The RPA software company has seen a sharp decline since last year’s IPO
UiPath, the Romania-based software company specializing in robotic process automation (RPA) has been on a steady decline since it hit the markets on 21 April 2021. The stock, which had returned -59.8% YTD, fell a further 4% on Tuesday.
UiPath made its debut on the NYSE at $56 per share and was trading at $17.34 as markets closed this Tuesday. With initial market capitalization as high as $40 billion, the current figure of $9.45 billion shows just how far the stock has fallen.
A few factors for this dramatic fall can be identified at a glance. The financial performance is struggling to back growth projections. UiPath reported annual revenue of $892 million, while net loss increased to $525 million. This marks a revenue increase of 47% YoY.
Rising inflation and recession fears also play into UiPath’s fall massively. Investors are looking to cut losses and find value during the worst-performing first half of the year in half a century. Interest rate hikes initiated by the Federal Reserve have not done enough to curb fears.
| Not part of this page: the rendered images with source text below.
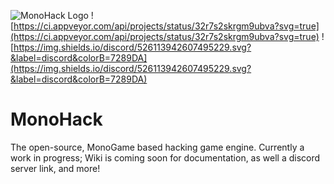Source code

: ![MonoHack Logo](https://ashifter.github.io/res/img/svg/monoHack_banner_github.svg)
![https://ci.appveyor.com/api/projects/status/32r7s2skrgm9ubva?svg=true](https://ci.appveyor.com/api/projects/status/32r7s2skrgm9ubva?svg=true)
![https://img.shields.io/discord/526113942607495229.svg?&label=discord&colorB=7289DA](https://img.shields.io/discord/526113942607495229.svg?&label=discord&colorB=7289DA)
# MonoHack
The open-source, MonoGame based hacking game engine. Currently a work in progress; Wiki is coming soon for documentation, as well a discord server link, and more!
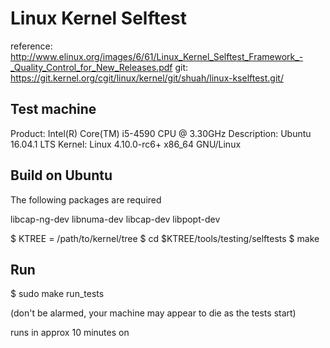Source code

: Linux Kernel Selftest
=====================

reference:
http://www.elinux.org/images/6/61/Linux_Kernel_Selftest_Framework_-_Quality_Control_for_New_Releases.pdf 
git:
https://git.kernel.org/cgit/linux/kernel/git/shuah/linux-kselftest.git/

## Test machine

Product: Intel(R) Core(TM) i5-4590 CPU @ 3.30GHz
Description:	Ubuntu 16.04.1 LTS
Kernel: Linux 4.10.0-rc6+ x86_64 GNU/Linux

## Build on Ubuntu

The following packages are required

libcap-ng-dev
libnuma-dev
libcap-dev
libpopt-dev

$ KTREE = /path/to/kernel/tree
$ cd $KTREE/tools/testing/selftests
$ make

## Run

$ sudo make run_tests <!-- some tests require root to run -->

(don't be alarmed, your machine may appear to die as the tests start)

runs in approx 10 minutes on 
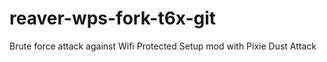 # reaver-wps-fork-t6x-git
Brute force attack against Wifi Protected Setup mod with Pixie Dust Attack
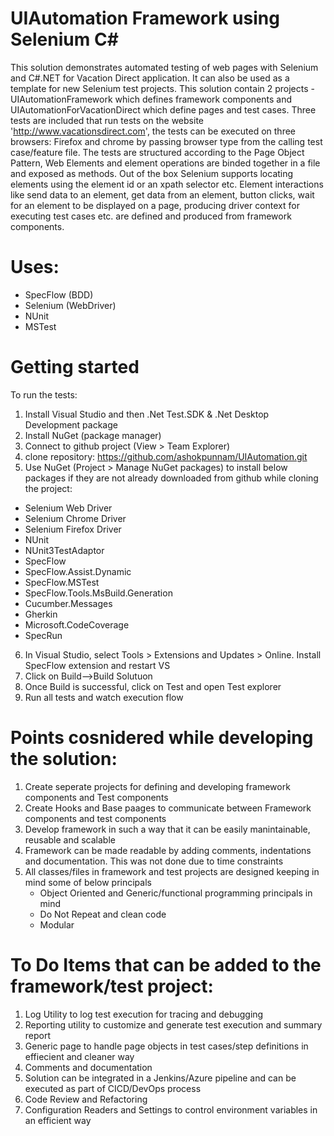 # UIAutomation Framework using Selenium C#
This solution demonstrates automated testing of web pages with Selenium and C#.NET for Vacation Direct application. It can also be used as a template for new Selenium test projects. This solution contain 2 projects - UIAutomationFramework which defines framework components and UIAutomationForVacationDirect which define pages and test cases.
Three tests are included that run tests on the website 'http://www.vacationsdirect.com', the tests can be executed on three browsers: Firefox and chrome by passing browser type from the calling test case/feature file. 
The tests are structured according to the Page Object Pattern, Web Elements and element operations are binded together in a file and exposed as methods. Out of the box Selenium supports locating elements using the element id or an xpath selector etc.
Element interactions like send data to an element, get data from an element, button clicks, wait for an element to be displayed on a page, producing driver context for executing test cases etc. are defined and produced from framework components.

# Uses:
- SpecFlow (BDD)
- Selenium (WebDriver)
- NUnit 
- MSTest


# Getting started
To run the tests:
1. Install Visual Studio and then .Net Test.SDK & .Net Desktop Development package
2. Install NuGet (package manager)
3. Connect to github project (View > Team Explorer)
4. clone repository: https://github.com/ashokpunnam/UIAutomation.git
5. Use NuGet (Project > Manage NuGet packages) to install below packages if they are not already downloaded from github while cloning the project:
  - Selenium Web Driver
  - Selenium Chrome Driver
  - Selenium Firefox Driver
  - NUnit   
  - NUnit3TestAdaptor
  - SpecFlow
  - SpecFlow.Assist.Dynamic
  - SpecFlow.MSTest
  - SpecFlow.Tools.MsBuild.Generation
  - Cucumber.Messages
  - Gherkin
  - Microsoft.CodeCoverage  
  - SpecRun
 6. In Visual Studio, select Tools > Extensions and Updates > Online. Install SpecFlow extension and restart VS 
 7. Click on Build-->Build Solutuon
 8. Once Build is successful, click on Test and open Test explorer
 9. Run all tests and watch execution flow
  
# Points cosnidered while developing the solution:
  1.  Create seperate projects for defining and developing framework components and Test components
  2. Create Hooks and Base paages to communicate between Framework components and test components
  3. Develop framework in such a way that it can be easily manintainable, reusable and scalable
  4. Framework can be made readable by adding comments, indentations and documentation. This was not done due to time constraints
  5. All classes/files in framework and test projects are designed keeping in mind some of below principals
      - Object Oriented and Generic/functional programming principals in mind
      - Do Not Repeat and clean code
      - Modular      
 
# To Do Items that can be added to the framework/test project:
  1. Log Utility to log test execution for tracing and debugging
  2. Reporting utility to customize and generate test execution and summary report
  3. Generic page to handle page objects in test cases/step definitions in effiecient and cleaner way
  4. Comments and documentation
  5. Solution can be integrated in a Jenkins/Azure pipeline and can be executed as part of CICD/DevOps process
  6. Code Review and Refactoring
  7. Configuration Readers and Settings to control environment variables in an efficient way
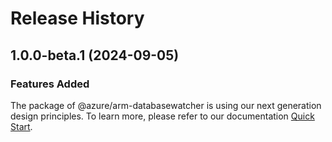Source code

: # Release History
    
## 1.0.0-beta.1 (2024-09-05)

### Features Added

The package of @azure/arm-databasewatcher is using our next generation design principles. To learn more, please refer to our documentation [Quick Start](https://aka.ms/azsdk/js/mgmt/quickstart).
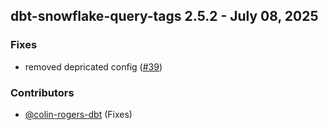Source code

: ## dbt-snowflake-query-tags 2.5.2 - July 08, 2025

### Fixes

- removed depricated config ([#39](https://github.com/get-select/dbt-snowflake-query-tags/pull/39))

### Contributors
- [@colin-rogers-dbt](https://github.com/colin-rogers-dbt) (Fixes)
Some analysts are expecting a recession to reach the US somewhere in 2023.
The company has been actively seeking new partners since the start of 2022. They have recently partnered up with the Japanese Sumitomo Mitsui Trust Bank. The partnership aims to save labor hours and improve critical business operations. The bank has reportedly automated 250 core operations using UiPath Orchestrator – the company’s automated workflow management solution.
Cathie Wood’s $20 million UiPath bet not paying off in the short term
Cathie Wood’s ARK Innovation ETF added 867,331 shares to its portfolio of 18.5 million UiPath shares. The stock was trading just below $23 per share at the time, hence the investment lost roughly 25% of its initial value.
Despite the short-term underperformance, Cathie Wood maintains a positive outlook on UiPath and management’s ability to improve the company’s bottom line.
Cowen analyst Brian Bergin shares Cathie Wood’s optimism, expecting the stock to outperform with a price target of $27. Bergin also praised UiPath for reducing staff, seeing it as the right step towards profitable growth.